Folding Time

Ori Gersht / Folding Time

Opening: 04/09/2008   Closing: 24/10/2008

Folding Time, Exhibition view, Noga Gallery of Contemporary Art, 2008
Folding Time, Exhibition view, Noga Gallery of Contemporary Art, 2008
Folding Time, Exhibition view, Noga Gallery of Contemporary Art, 2008
Folding Time, Exhibition view, Noga Gallery of Contemporary Art, 2008
Folding Time, Exhibition view, Noga Gallery of Contemporary Art, 2008
Fallin Bird, Still from video, 2008
Untitled 11, 100x100cm, 2007
Untitled 7, 240x180cm, 2007
Pomegranate, Still from Video, 2006

The exhibition Folding Time will present for the first time the still life film trilogy titled ‘Pomegranate’ 2006, ‘Big Bang’ 2006 and ‘Falling bird’ 2008 alongside the photographic works from a series titled Blow-Up 2007.

 

In this body of work, Gersht explores relationships between photography, film and technology, revisiting fundamental philosophical conundrums concerning optical perception, conception of time and the relationships between the photographic image and objective reality.

 

All three films were shot with high definition, high speed camera technology and are based on old masters still life compositions. Whereas such paintings attempted to preserve motionless moments frozen in time, Gersht’s compositions are obstructed by fast and violent interventions.

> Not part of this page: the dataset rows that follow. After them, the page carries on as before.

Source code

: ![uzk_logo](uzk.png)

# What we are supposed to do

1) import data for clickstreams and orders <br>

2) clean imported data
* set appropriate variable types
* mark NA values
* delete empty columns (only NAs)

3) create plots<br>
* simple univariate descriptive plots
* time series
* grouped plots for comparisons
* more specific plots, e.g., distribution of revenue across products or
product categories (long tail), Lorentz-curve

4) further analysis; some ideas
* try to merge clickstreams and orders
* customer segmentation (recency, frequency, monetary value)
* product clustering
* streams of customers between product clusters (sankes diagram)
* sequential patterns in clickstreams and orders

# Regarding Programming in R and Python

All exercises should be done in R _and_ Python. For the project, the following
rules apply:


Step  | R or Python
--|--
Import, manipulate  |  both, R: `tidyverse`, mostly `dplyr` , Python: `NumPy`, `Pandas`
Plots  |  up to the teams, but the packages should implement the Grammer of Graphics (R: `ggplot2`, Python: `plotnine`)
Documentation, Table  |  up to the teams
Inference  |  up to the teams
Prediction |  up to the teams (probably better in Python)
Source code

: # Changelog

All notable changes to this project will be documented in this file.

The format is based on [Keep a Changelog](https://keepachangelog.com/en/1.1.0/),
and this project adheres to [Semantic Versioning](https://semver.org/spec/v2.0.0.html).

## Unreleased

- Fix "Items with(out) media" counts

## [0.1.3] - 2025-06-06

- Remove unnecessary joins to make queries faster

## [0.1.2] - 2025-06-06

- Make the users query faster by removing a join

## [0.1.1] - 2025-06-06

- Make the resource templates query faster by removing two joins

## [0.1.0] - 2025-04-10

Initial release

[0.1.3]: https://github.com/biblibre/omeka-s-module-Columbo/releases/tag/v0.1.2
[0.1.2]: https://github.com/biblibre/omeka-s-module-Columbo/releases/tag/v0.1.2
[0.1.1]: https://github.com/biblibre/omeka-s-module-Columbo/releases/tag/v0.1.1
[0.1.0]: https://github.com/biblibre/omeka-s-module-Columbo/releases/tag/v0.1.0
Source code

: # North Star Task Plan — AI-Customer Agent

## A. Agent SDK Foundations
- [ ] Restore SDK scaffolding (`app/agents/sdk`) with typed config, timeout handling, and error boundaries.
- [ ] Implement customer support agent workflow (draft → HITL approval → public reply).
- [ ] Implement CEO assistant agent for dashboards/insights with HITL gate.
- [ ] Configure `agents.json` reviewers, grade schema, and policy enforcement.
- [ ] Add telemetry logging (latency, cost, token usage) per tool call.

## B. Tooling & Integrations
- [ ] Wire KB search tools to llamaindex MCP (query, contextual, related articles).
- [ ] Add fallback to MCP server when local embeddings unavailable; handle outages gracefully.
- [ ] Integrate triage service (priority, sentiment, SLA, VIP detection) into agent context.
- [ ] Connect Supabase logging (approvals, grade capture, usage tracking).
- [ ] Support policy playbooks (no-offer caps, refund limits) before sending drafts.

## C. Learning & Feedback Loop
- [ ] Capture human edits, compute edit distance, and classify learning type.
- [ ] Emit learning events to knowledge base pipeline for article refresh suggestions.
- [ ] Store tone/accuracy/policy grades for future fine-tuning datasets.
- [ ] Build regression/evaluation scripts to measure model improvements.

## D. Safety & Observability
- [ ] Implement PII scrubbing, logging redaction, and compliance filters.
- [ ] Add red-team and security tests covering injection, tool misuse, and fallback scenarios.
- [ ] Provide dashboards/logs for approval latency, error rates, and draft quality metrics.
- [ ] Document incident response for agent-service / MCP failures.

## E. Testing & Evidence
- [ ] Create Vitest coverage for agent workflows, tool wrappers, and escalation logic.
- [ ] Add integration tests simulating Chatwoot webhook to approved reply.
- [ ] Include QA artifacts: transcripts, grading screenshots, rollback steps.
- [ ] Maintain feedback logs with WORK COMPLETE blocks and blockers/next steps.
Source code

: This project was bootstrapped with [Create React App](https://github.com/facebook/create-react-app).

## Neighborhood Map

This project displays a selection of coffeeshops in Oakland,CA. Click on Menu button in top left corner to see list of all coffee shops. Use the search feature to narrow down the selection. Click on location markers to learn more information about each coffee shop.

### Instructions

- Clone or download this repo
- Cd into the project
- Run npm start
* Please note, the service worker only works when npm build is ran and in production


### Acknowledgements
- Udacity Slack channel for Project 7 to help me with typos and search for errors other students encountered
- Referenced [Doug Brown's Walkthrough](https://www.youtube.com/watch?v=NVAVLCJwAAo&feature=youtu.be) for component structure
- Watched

In ‘Pomegranate’, a film that references Juan Sanchez Cotan’s 17th century still life and Harold Edgerton’s high speed stroboscopic photography, a high velocity bullet flies across the frame in slow motion and obliterates a suspended pomegranate, bursts it into open and wheels it slowly in the air like a smashed violated mouth spraying seeds.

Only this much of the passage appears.